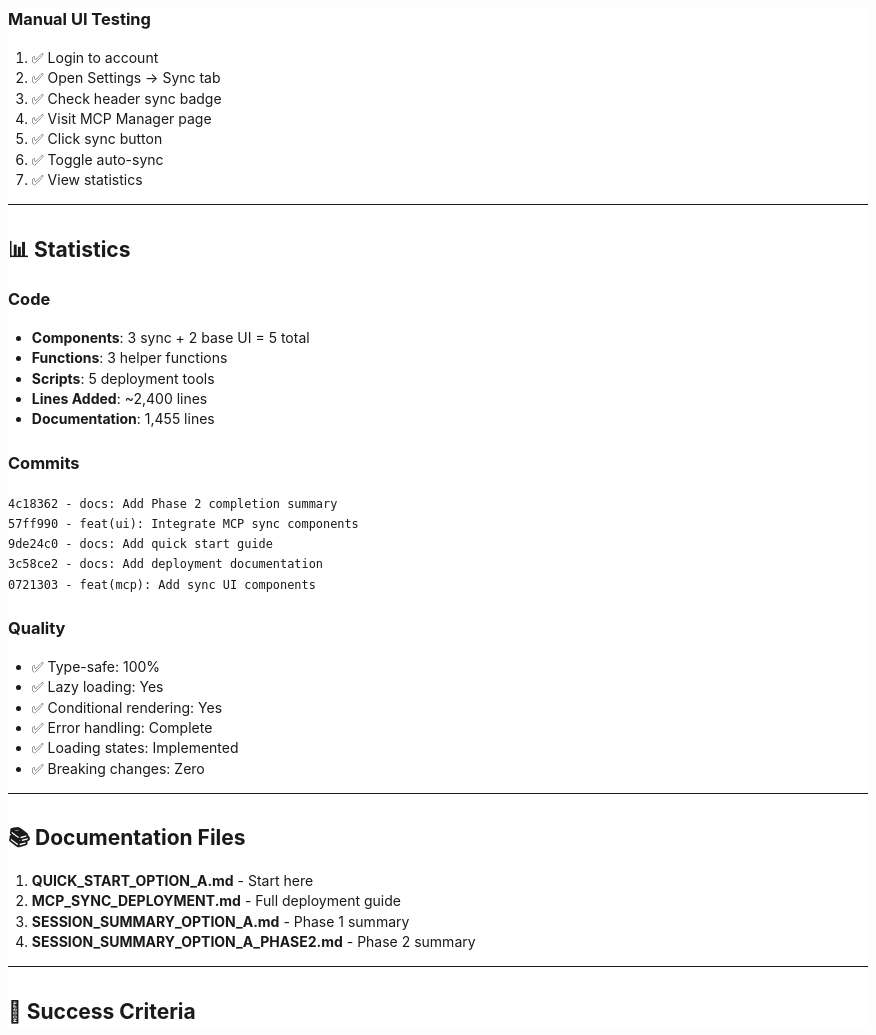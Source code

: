 ### Manual UI Testing
1. ✅ Login to account
2. ✅ Open Settings → Sync tab
3. ✅ Check header sync badge
4. ✅ Visit MCP Manager page
5. ✅ Click sync button
6. ✅ Toggle auto-sync
7. ✅ View statistics

---

## 📊 Statistics

### Code
- **Components**: 3 sync + 2 base UI = 5 total
- **Functions**: 3 helper functions
- **Scripts**: 5 deployment tools
- **Lines Added**: ~2,400 lines
- **Documentation**: 1,455 lines

### Commits
```
4c18362 - docs: Add Phase 2 completion summary
57ff990 - feat(ui): Integrate MCP sync components
9de24c0 - docs: Add quick start guide
3c58ce2 - docs: Add deployment documentation
0721303 - feat(mcp): Add sync UI components
```

### Quality
- ✅ Type-safe: 100%
- ✅ Lazy loading: Yes
- ✅ Conditional rendering: Yes
- ✅ Error handling: Complete
- ✅ Loading states: Implemented
- ✅ Breaking changes: Zero

---

## 📚 Documentation Files

1. **QUICK_START_OPTION_A.md** - Start here
2. **MCP_SYNC_DEPLOYMENT.md** - Full deployment guide
3. **SESSION_SUMMARY_OPTION_A.md** - Phase 1 summary
4. **SESSION_SUMMARY_OPTION_A_PHASE2.md** - Phase 2 summary

---

## 🎯 Success Criteria
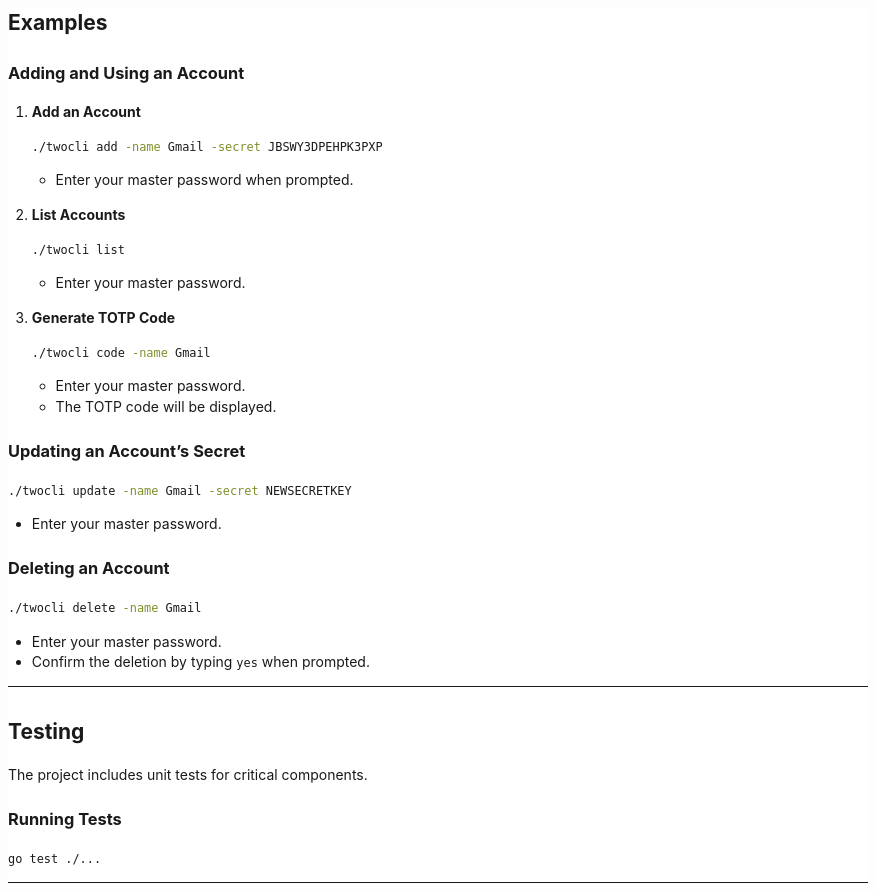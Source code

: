 ## Examples

### Adding and Using an Account

1. **Add an Account**

   ```bash
   ./twocli add -name Gmail -secret JBSWY3DPEHPK3PXP
   ```

    - Enter your master password when prompted.

2. **List Accounts**

   ```bash
   ./twocli list
   ```

    - Enter your master password.

3. **Generate TOTP Code**

   ```bash
   ./twocli code -name Gmail
   ```

    - Enter your master password.
    - The TOTP code will be displayed.

### Updating an Account’s Secret

```bash
./twocli update -name Gmail -secret NEWSECRETKEY
```

- Enter your master password.

### Deleting an Account

```bash
./twocli delete -name Gmail
```

- Enter your master password.
- Confirm the deletion by typing `yes` when prompted.

---

## Testing

The project includes unit tests for critical components.

### Running Tests

```bash
go test ./...
```

---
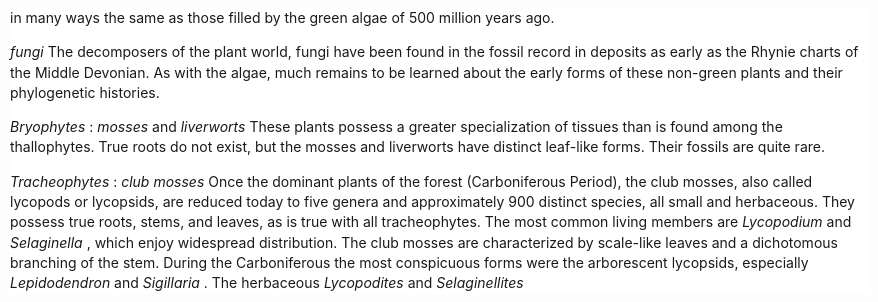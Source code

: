 in many ways the same as those filled by the green algae of 500 million years ago.
</p>
<p>
<i>
fungi
</i>
The decomposers of the plant world, fungi have been found in the fossil record in deposits as early as the Rhynie charts of the Middle Devonian. As with the algae, much remains to be learned about the early forms of these non-green plants and their phylogenetic histories.
</p>
<p>
<i>
Bryophytes
</i>
:
<i>
mosses
</i>
and
<i>
liverworts
</i>
These plants possess a greater specialization of tissues than is found among the thallophytes. True roots do not exist, but the mosses and liverworts have distinct leaf-like forms. Their fossils are quite rare.
</p>
<p>
<i>
Tracheophytes
</i>
:
<i>
club mosses
</i>
Once the dominant plants of the forest (Carboniferous Period), the club mosses, also called lycopods or lycopsids, are reduced today to five genera and approximately 900 distinct species, all small and herbaceous. They possess true roots, stems, and leaves, as is true with all tracheophytes. The most common living members are
<i>
Lycopodium
</i>
and
<i>
Selaginella
</i>
, which enjoy widespread distribution. The club mosses are characterized by scale-like leaves and a dichotomous branching of the stem. During the Carboniferous the most conspicuous forms were the arborescent lycopsids, especially
<i>
Lepidodendron
</i>
and
<i>
Sigillaria
</i>
. The herbaceous
<i>
Lycopodites
</i>
and
<i>
Selaginellites
</i>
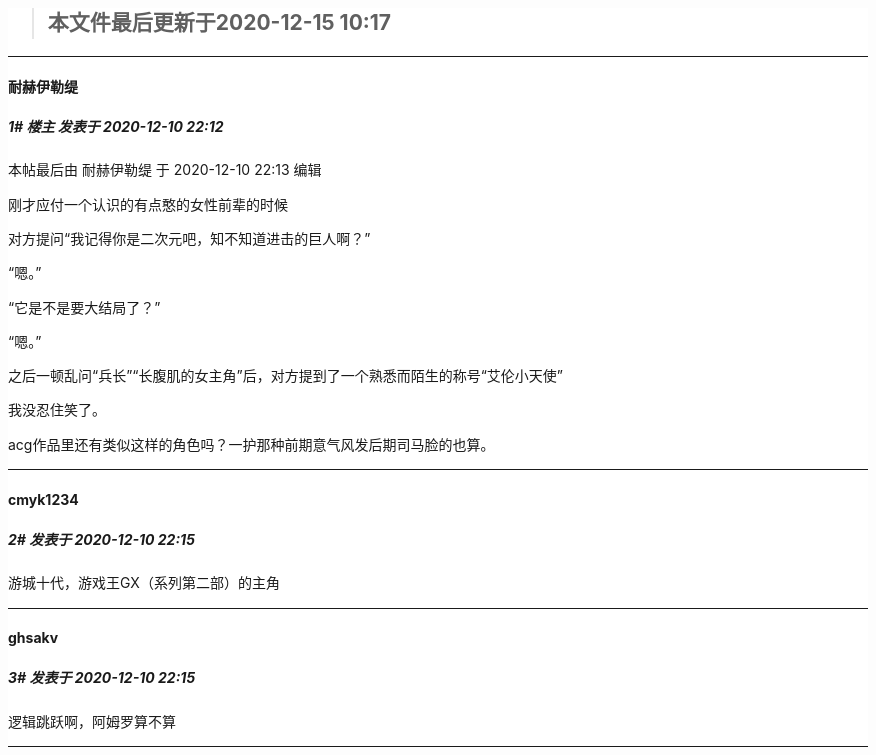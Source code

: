 > ## **本文件最后更新于2020-12-15 10:17** 



*****

####  耐赫伊勒缇  
##### 1#       楼主       发表于 2020-12-10 22:12



 本帖最后由 耐赫伊勒缇 于 2020-12-10 22:13 编辑 

刚才应付一个认识的有点憨的女性前辈的时候

对方提问“我记得你是二次元吧，知不知道进击的巨人啊？”

“嗯。”

“它是不是要大结局了？”

“嗯。”

之后一顿乱问“兵长”“长腹肌的女主角”后，对方提到了一个熟悉而陌生的称号“艾伦小天使”

我没忍住笑了。

acg作品里还有类似这样的角色吗？一护那种前期意气风发后期司马脸的也算。







*****

####  cmyk1234  
##### 2#       发表于 2020-12-10 22:15




游城十代，游戏王GX（系列第二部）的主角







*****

####  ghsakv  
##### 3#       发表于 2020-12-10 22:15




逻辑跳跃啊，阿姆罗算不算







*****
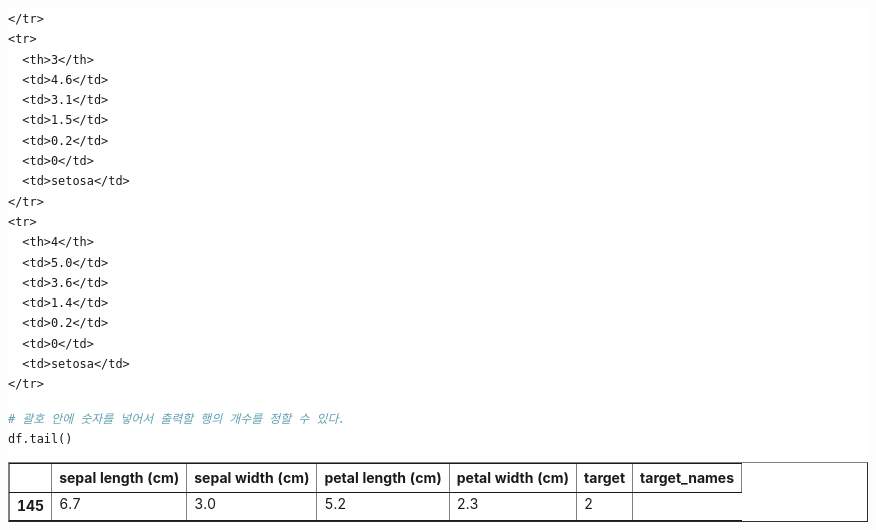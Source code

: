     </tr>
    <tr>
      <th>3</th>
      <td>4.6</td>
      <td>3.1</td>
      <td>1.5</td>
      <td>0.2</td>
      <td>0</td>
      <td>setosa</td>
    </tr>
    <tr>
      <th>4</th>
      <td>5.0</td>
      <td>3.6</td>
      <td>1.4</td>
      <td>0.2</td>
      <td>0</td>
      <td>setosa</td>
    </tr>
  </tbody>
</table>
</div>




```python
# 괄호 안에 숫자를 넣어서 출력할 행의 개수를 정할 수 있다.
df.tail()
```




<div>
<style scoped>
    .dataframe tbody tr th:only-of-type {
        vertical-align: middle;
    }

    .dataframe tbody tr th {
        vertical-align: top;
    }

    .dataframe thead th {
        text-align: right;
    }
</style>
<table border="1" class="dataframe">
  <thead>
    <tr style="text-align: right;">
      <th></th>
      <th>sepal length (cm)</th>
      <th>sepal width (cm)</th>
      <th>petal length (cm)</th>
      <th>petal width (cm)</th>
      <th>target</th>
      <th>target_names</th>
    </tr>
  </thead>
  <tbody>
    <tr>
      <th>145</th>
      <td>6.7</td>
      <td>3.0</td>
      <td>5.2</td>
      <td>2.3</td>
      <td>2</td>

----------------------------------------

Your goal
The answer is the lines above, word for word, from the first one through the one containing "1. **QUICK_START_OPTION_A.md** - Start here"; it includes no pictures.

Exercise response
Source code

: ### Manual UI Testing
1. ✅ Login to account
2. ✅ Open Settings → Sync tab
3. ✅ Check header sync badge
4. ✅ Visit MCP Manager page
5. ✅ Click sync button
6. ✅ Toggle auto-sync
7. ✅ View statistics

---

## 📊 Statistics

### Code
- **Components**: 3 sync + 2 base UI = 5 total
- **Functions**: 3 helper functions
- **Scripts**: 5 deployment tools
- **Lines Added**: ~2,400 lines
- **Documentation**: 1,455 lines

### Commits
```
4c18362 - docs: Add Phase 2 completion summary
57ff990 - feat(ui): Integrate MCP sync components
9de24c0 - docs: Add quick start guide
3c58ce2 - docs: Add deployment documentation
0721303 - feat(mcp): Add sync UI components
```

### Quality
- ✅ Type-safe: 100%
- ✅ Lazy loading: Yes
- ✅ Conditional rendering: Yes
- ✅ Error handling: Complete
- ✅ Loading states: Implemented
- ✅ Breaking changes: Zero

---

## 📚 Documentation Files

1. **QUICK_START_OPTION_A.md** - Start here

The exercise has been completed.